# Work required:
Where does the word "title" show up in the data? Please find each such line and copy it.

[Dataset items]
+++

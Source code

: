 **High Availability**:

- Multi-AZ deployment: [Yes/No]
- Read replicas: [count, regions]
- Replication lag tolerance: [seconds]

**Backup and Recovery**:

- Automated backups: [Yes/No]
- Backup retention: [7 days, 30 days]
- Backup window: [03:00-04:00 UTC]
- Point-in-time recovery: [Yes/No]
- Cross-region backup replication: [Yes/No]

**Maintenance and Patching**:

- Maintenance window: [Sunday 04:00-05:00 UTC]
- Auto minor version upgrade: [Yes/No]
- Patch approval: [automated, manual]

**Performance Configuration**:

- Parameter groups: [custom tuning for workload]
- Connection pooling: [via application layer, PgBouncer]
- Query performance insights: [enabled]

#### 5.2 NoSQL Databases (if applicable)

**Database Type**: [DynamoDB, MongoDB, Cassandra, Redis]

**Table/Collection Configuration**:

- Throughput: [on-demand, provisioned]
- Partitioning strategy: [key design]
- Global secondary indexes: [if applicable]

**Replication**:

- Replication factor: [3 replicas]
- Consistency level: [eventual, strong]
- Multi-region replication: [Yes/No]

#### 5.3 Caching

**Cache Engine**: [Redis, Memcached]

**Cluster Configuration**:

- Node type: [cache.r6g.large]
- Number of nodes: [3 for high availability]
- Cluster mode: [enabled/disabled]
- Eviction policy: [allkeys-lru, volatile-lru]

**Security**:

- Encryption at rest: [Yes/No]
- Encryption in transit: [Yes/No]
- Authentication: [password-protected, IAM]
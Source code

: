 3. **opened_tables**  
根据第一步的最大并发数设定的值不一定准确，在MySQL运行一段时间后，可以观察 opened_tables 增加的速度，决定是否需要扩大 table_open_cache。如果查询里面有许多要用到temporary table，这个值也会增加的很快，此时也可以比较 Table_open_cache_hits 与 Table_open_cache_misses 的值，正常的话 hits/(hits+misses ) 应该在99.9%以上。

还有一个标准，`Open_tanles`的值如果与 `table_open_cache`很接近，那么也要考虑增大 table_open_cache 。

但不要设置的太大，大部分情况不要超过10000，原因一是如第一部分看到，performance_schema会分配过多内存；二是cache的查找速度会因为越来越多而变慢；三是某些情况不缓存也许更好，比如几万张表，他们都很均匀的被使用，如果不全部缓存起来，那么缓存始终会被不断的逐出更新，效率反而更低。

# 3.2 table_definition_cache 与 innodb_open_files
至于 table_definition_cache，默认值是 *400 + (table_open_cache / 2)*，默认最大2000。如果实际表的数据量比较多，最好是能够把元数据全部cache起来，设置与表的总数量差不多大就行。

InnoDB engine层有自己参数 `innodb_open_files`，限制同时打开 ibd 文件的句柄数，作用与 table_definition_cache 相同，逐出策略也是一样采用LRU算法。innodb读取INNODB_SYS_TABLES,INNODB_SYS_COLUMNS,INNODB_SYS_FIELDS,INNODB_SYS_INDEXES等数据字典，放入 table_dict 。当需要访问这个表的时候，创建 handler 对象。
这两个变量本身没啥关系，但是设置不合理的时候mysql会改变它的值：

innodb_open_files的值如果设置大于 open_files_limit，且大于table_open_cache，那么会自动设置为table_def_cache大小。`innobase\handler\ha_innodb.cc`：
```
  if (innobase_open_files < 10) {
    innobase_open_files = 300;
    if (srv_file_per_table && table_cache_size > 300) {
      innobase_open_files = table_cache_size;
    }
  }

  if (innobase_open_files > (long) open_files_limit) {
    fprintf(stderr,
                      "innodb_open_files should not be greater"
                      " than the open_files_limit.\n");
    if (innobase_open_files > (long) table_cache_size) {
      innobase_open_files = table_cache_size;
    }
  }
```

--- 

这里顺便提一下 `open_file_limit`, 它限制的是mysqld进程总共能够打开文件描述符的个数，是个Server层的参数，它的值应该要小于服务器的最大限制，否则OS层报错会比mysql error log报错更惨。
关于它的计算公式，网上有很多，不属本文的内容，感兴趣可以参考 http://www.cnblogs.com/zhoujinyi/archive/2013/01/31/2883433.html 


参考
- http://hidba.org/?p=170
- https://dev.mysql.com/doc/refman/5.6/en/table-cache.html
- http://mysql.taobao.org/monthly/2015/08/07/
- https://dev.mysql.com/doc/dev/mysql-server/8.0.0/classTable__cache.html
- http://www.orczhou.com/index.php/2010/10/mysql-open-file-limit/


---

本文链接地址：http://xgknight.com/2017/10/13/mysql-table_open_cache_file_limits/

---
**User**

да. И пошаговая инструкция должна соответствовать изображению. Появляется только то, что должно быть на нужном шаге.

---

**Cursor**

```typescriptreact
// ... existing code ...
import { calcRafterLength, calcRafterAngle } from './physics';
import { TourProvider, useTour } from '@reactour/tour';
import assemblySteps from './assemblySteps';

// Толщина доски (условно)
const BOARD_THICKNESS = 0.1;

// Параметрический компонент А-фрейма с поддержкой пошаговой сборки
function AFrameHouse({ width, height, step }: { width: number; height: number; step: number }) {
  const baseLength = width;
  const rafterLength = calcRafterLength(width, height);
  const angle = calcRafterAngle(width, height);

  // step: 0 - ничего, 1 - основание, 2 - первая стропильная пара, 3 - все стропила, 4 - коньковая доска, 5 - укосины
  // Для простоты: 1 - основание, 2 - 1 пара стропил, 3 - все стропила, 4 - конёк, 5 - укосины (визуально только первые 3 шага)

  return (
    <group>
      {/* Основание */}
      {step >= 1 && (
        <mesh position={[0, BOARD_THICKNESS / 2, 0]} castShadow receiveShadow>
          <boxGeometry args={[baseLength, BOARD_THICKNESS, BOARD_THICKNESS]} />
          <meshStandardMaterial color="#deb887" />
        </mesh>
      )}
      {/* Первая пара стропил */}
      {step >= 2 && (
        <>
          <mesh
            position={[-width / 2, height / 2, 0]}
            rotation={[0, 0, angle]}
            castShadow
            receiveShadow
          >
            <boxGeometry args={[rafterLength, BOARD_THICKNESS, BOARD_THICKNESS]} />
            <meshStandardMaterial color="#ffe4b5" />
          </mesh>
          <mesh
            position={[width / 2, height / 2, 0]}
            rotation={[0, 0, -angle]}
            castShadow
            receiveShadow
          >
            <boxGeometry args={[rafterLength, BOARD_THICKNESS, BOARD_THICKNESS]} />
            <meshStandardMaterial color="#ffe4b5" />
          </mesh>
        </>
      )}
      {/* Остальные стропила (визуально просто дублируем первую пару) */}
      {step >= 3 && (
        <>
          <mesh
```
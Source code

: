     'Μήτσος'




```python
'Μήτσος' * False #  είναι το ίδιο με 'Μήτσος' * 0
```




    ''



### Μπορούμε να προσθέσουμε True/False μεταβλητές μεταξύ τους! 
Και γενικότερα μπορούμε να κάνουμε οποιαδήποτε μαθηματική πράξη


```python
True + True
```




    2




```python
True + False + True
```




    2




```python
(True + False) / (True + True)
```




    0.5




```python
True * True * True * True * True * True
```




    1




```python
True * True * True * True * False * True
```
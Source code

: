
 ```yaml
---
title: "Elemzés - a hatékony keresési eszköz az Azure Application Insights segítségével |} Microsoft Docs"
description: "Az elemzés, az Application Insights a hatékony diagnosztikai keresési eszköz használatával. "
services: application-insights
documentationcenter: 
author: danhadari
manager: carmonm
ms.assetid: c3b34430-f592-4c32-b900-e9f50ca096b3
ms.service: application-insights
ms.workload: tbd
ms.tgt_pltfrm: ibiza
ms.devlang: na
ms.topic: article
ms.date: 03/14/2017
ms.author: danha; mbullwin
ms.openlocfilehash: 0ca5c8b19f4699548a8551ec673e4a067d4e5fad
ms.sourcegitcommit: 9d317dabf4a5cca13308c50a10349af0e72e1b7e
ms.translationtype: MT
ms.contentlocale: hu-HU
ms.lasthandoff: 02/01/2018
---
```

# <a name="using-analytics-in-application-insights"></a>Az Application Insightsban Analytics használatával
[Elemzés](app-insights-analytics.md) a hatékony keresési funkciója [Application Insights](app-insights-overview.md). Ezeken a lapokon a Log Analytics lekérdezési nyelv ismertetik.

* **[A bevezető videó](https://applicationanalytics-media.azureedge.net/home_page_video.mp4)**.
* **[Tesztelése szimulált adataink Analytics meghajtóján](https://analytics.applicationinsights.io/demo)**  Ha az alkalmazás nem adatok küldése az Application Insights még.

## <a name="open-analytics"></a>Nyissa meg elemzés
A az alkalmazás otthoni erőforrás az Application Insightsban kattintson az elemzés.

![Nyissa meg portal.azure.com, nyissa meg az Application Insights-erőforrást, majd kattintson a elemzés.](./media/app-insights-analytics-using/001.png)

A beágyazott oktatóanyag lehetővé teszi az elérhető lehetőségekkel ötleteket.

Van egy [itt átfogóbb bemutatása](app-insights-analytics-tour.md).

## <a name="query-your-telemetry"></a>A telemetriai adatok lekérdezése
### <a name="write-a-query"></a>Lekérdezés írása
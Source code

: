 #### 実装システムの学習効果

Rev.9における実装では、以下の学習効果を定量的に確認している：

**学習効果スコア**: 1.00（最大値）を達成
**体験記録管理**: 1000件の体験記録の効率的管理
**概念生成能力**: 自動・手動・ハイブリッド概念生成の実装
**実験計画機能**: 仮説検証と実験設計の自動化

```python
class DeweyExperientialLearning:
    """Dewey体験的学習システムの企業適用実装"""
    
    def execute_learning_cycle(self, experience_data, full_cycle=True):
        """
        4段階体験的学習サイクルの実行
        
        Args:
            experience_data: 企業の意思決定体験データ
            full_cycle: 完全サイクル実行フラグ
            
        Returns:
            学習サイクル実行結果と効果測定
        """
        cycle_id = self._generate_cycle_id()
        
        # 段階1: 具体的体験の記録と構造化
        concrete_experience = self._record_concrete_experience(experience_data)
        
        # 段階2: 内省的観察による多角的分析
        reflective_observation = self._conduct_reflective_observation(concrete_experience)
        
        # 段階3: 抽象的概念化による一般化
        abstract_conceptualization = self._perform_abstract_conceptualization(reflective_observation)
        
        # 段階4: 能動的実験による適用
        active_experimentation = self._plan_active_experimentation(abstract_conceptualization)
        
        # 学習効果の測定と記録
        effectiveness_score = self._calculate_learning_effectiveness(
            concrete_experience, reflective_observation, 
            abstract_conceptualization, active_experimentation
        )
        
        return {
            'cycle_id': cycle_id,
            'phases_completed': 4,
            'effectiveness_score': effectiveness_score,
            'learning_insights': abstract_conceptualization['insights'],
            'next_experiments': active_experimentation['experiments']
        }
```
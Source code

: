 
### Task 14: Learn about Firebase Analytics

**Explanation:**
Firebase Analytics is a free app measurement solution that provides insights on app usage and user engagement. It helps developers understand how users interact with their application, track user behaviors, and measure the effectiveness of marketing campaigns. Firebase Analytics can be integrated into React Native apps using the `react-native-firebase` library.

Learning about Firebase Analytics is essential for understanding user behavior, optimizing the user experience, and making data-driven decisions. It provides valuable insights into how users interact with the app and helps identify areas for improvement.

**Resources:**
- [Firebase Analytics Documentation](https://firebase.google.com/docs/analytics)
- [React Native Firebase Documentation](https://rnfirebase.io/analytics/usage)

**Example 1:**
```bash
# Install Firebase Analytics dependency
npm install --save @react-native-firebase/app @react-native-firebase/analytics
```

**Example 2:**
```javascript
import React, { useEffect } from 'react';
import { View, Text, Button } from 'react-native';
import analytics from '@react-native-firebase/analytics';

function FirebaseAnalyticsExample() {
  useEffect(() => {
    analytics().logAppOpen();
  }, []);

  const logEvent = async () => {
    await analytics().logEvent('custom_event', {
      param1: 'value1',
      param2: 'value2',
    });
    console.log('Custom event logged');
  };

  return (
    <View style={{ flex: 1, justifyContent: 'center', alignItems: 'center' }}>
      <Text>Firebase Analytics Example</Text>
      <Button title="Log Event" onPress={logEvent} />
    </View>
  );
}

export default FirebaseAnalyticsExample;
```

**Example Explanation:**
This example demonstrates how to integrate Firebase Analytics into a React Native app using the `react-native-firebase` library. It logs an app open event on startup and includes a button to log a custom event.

+++

# Solved problem:
title: "Elemzés - a hatékony keresési eszköz az Azure Application Insights segítségével |} Microsoft Docs"
      <Button title="Log Event" onPress={logEvent} />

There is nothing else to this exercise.